The energy efficiency of data centers and high-performance systems is becoming increasingly important. Energy costs can make up a substantial portion of the operating expenditure (OPEX) budget, potentially serving as a critical factor in the success or failure of a business. This article breaks down the issue of energy efficiency in modern server platforms, presenting tools and an example methodology for measuring power consumption and performance. As a case study, we present measurement results from two server platforms with different CPU architectures. We will emphasize network performance (including throughput measurements), CPU utilization, and power consumption, with a particular emphasis on achieving the highest possible throughput per watt of energy consumed.

Testing methodology

Evaluating the relationship between a computer’s performance and its power requirements can be broken down into three key steps:

  1. Assess the computer’s performance
  2. Measure the computer’s power requirements
  3. Normalize performance relative to power consumption

We measure system performance in terms of gigabits per second of achievable throughput per physical CPU core. It is important to note that with modern, high-speed (100 Gbps and above) Ethernet adapters, it's virtually impossible for a single user-space process to utilize all available bandwidth. Moreover, network throughput is only part of the performance story. Handling network traffic ideally consumes minimal resources, leaving the majority of the system available for creating or processing the data transmitted over the network. Ideally, the CPU is saturated with as few cores as possible.

To quantify these requirements, we monitor the following metrics:

  1. Maximum achievable throughput in gigabits per second.
  2. Total CPU utilization, measured in cores. For simplicity, two half-loaded cores are counted as one fully loaded core.
  3. Computational efficiency, calculated as the ratio of throughput in gigabits per second (Gbps) to CPU utilization. For example, a system handling 60 Gbps of throughput using two CPU cores has a computational efficiency of 30 Gbps per core.

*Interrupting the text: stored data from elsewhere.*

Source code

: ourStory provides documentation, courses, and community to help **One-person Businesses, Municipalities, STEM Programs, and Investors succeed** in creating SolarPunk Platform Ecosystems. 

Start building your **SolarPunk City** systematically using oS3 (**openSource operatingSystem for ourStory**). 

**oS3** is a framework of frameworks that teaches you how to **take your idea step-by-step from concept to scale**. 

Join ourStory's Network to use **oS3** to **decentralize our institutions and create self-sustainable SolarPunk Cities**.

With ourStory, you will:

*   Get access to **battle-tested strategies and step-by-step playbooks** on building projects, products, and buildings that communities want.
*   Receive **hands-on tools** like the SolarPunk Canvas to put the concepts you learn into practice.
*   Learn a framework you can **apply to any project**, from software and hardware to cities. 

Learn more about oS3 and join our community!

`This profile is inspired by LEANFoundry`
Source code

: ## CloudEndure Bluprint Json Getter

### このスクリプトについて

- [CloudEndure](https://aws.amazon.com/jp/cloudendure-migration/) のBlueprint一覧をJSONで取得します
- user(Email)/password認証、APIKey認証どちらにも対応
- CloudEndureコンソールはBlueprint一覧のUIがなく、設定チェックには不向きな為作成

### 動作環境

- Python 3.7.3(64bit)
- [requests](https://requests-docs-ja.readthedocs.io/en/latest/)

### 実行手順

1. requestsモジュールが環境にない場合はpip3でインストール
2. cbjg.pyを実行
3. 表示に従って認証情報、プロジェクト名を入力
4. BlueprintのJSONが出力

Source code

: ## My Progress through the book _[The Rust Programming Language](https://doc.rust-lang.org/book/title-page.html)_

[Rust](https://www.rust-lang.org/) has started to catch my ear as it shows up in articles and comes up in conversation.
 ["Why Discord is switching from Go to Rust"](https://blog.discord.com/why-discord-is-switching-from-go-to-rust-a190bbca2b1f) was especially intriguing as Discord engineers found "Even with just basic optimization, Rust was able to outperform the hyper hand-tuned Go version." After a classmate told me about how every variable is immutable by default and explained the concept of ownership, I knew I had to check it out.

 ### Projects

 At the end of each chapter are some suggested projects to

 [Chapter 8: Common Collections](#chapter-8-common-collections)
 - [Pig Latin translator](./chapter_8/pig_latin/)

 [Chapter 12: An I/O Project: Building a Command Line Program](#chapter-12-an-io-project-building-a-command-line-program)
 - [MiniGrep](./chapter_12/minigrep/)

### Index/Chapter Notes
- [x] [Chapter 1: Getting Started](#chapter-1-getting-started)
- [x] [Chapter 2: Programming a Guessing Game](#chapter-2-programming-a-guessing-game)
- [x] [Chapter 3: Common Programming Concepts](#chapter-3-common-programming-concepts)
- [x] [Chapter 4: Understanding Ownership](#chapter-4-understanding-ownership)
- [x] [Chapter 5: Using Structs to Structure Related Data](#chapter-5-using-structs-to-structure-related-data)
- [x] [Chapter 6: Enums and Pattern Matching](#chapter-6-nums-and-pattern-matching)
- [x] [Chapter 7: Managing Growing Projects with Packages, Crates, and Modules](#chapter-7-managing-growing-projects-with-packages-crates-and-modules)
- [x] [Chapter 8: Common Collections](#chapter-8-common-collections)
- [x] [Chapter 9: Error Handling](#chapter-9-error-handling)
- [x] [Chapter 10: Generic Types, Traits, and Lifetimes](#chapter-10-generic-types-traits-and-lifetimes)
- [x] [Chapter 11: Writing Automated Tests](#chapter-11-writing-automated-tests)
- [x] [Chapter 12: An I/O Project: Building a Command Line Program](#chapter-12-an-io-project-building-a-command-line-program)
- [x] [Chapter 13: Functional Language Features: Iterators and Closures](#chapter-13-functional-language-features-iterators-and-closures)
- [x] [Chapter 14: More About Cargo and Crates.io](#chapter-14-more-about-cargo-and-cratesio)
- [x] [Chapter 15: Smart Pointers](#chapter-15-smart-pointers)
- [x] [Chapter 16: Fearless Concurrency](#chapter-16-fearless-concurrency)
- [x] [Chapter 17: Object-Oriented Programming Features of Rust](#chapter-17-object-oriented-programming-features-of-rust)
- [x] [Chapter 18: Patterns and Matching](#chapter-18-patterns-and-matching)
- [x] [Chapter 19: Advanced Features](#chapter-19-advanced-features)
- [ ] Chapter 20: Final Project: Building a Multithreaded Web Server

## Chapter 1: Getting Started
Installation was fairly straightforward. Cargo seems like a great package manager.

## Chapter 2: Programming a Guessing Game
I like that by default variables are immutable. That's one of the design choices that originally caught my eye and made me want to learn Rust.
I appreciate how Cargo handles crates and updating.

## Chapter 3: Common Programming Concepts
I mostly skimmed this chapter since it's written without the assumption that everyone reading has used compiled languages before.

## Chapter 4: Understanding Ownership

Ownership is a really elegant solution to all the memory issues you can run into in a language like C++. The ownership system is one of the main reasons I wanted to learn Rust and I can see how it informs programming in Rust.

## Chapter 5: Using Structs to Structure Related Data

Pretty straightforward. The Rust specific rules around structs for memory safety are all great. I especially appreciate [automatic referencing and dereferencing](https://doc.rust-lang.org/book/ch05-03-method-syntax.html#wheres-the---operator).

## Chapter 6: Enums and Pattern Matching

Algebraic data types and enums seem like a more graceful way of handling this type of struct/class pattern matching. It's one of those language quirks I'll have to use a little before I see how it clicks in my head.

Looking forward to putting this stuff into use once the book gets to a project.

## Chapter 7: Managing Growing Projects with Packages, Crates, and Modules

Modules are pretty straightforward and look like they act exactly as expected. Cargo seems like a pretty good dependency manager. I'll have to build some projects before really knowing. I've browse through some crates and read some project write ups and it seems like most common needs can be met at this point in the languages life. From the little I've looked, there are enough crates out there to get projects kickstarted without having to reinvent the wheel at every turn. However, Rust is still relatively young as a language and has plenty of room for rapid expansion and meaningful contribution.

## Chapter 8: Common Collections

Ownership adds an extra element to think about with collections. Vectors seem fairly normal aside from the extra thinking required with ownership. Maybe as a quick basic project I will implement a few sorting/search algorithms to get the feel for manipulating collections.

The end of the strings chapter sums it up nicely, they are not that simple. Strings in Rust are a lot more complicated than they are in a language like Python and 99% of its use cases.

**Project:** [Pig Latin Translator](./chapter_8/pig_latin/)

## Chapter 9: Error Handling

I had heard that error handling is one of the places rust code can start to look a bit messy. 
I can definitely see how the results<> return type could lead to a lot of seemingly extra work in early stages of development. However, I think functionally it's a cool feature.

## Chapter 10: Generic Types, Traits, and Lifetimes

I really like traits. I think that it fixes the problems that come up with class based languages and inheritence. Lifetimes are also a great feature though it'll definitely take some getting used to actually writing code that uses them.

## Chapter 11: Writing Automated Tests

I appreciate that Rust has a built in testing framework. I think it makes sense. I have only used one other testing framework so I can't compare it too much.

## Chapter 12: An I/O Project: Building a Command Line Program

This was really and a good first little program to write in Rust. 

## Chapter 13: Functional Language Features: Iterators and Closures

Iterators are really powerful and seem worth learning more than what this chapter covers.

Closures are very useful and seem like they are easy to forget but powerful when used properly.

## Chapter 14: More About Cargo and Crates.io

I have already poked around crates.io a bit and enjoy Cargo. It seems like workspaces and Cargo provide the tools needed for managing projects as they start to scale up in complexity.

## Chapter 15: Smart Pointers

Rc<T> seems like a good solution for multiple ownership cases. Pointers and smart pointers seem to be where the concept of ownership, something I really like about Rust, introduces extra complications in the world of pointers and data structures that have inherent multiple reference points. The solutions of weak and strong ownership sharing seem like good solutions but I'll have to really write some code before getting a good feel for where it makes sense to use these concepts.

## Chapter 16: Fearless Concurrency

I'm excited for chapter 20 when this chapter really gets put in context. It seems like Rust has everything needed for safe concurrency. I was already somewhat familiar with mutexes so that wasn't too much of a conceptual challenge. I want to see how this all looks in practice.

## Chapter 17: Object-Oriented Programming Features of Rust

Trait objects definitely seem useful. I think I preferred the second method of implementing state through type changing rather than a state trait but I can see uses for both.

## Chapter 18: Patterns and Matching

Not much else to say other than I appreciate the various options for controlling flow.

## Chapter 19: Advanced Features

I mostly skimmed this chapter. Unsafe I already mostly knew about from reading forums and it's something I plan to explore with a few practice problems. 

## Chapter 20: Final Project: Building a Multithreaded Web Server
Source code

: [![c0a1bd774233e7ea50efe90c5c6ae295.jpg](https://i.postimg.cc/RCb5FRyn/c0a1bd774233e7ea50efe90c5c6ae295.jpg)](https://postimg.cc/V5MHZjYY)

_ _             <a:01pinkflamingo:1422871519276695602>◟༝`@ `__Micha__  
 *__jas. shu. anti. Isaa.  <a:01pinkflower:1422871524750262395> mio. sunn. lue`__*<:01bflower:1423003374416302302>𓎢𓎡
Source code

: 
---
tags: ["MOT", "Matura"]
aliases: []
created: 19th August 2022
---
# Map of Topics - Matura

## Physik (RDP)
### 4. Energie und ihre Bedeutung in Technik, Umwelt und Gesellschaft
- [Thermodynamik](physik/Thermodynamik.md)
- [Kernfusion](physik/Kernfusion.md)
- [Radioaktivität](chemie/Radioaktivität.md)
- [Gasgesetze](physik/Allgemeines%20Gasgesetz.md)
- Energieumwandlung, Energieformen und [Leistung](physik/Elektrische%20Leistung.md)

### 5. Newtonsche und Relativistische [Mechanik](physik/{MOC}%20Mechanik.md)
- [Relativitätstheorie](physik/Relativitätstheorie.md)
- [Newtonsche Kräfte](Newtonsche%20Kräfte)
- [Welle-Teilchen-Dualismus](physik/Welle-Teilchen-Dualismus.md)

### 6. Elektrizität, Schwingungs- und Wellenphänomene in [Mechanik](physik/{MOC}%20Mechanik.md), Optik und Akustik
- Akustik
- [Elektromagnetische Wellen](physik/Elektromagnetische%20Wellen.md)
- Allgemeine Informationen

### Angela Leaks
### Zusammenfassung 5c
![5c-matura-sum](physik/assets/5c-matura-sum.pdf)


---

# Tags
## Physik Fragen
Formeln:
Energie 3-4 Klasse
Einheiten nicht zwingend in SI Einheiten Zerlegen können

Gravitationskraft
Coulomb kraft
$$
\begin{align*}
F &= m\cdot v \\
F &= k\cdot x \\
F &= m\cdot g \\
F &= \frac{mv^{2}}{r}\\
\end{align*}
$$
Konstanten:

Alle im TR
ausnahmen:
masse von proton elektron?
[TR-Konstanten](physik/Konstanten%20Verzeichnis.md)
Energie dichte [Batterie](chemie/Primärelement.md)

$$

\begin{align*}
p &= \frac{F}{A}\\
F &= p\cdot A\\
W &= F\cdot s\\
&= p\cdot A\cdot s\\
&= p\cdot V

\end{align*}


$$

Measuring network throughput

To measure network throughput, we use the open source iperf3 benchmarking tool, widely regarded as an industry standard. The exact command used for benchmarking:

iperf3 --json --client 172.16.0.42 --time 30 --port 5201 --parallel 8

The --parallel 8 option specifies that traffic is sent using 8 simultaneous TCP sockets, but only a single user-space process. This approach helps mitigate artifacts from the Receive Side Scaling (RSS) hashing function and ensures reproducible results. An alternative method involves pinning remote and local TCP ports and configuring RSS to distribute flows evenly among CPUs using the ethtool ntuple feature. We chose the parallel-socket approach because not every network interface controller (NIC) used in our tests initially supported an ntuple RSS configuration. One potential drawback of this method is suboptimal cache behavior when data is processed across multiple CPU cores. However, because the same configuration is used for all tests, the results remain comparable.

Measuring CPU utilization

To measure CPU utilization, we use the mpstat command:

mpstat -P ALL 30

We launch the mpstat process programmatically, just before starting the iperf3 benchmark. The number 30 in this example indicates that CPU usage will be monitored for 30 seconds, matching the duration of the iperf3 run.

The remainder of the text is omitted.